======== SUPPLIED DATA ========

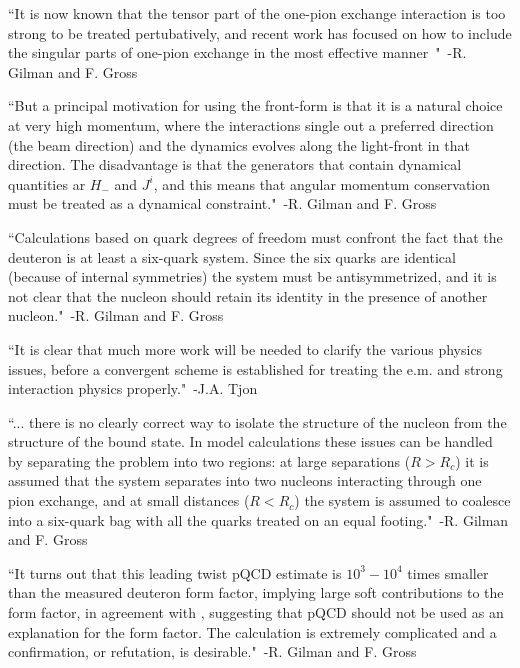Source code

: ``It is now known that the tensor part of the one-pion exchange interaction is too strong to be treated pertubatively, and recent work has focused on how to include the singular parts of one-pion exchange in the most effective manner~\cite{Phillips:1999hh,Phillips:1999am,Walzl:2001vb}"~-R. Gilman and F. Gross~\cite{Gilman:2001yh}

``But a principal motivation for using the front-form is that it is a natural choice at very high momentum, where the interactions single out a preferred direction (the beam direction) and the dynamics evolves along the light-front in that direction. The disadvantage is that the generators that contain dynamical quantities ar $H_{-}$ and $J^i$, and this means that angular momentum conservation must be treated as a dynamical constraint."~-R. Gilman and F. Gross~\cite{Gilman:2001yh}

``Calculations based on quark degrees of freedom must confront the fact that the deuteron is at least a six-quark system. Since the six quarks are identical (because of internal symmetries) the system must be antisymmetrized, and it is not clear that the nucleon should retain its identity in the presence of another nucleon."~-R. Gilman and F. Gross~\cite{Gilman:2001yh}

``It is clear that much more work will be needed to clarify the various physics issues, before a convergent scheme is established for treating the e.m. and strong interaction physics properly."~-J.A. Tjon~\cite{Tjon.48218}

``... there is no clearly correct way to isolate the structure of the nucleon from the structure of the bound state. In model calculations these issues can be handled by separating the problem into two regions: at large separations ($R>R_c$) it is assumed that the system separates into two nucleons interacting through one pion exchange, and at small distances ($R<R_c$) the system is assumed to coalesce into a six-quark bag with all the quarks treated on an equal footing."~-R. Gilman and F. Gross~\cite{Gilman:2001yh}

``It turns out that this leading twist pQCD estimate is $10^3-10^4$ times smaller than the measured deuteron form factor, implying large soft contributions to the form factor, in agreement with \cite{Isgur:1988iw,Radyushkin:1990te}, suggesting that pQCD should not be used as an explanation for the form factor. The calculation is extremely complicated and a confirmation, or refutation, is desirable."~-R. Gilman and F. Gross~\cite{Gilman:2001yh}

========

Show the lines of the records that include the string "deuteron".

``Calculations based on quark degrees of freedom must confront the fact that the deuteron is at least a six-quark system. Since the six quarks are identical (because of internal symmetries) the system must be antisymmetrized, and it is not clear that the nucleon should retain its identity in the presence of another nucleon."~-R. Gilman and F. Gross~\cite{Gilman:2001yh}
``It turns out that this leading twist pQCD estimate is $10^3-10^4$ times smaller than the measured deuteron form factor, implying large soft contributions to the form factor, in agreement with \cite{Isgur:1988iw,Radyushkin:1990te}, suggesting that pQCD should not be used as an explanation for the form factor. The calculation is extremely complicated and a confirmation, or refutation, is desirable."~-R. Gilman and F. Gross~\cite{Gilman:2001yh}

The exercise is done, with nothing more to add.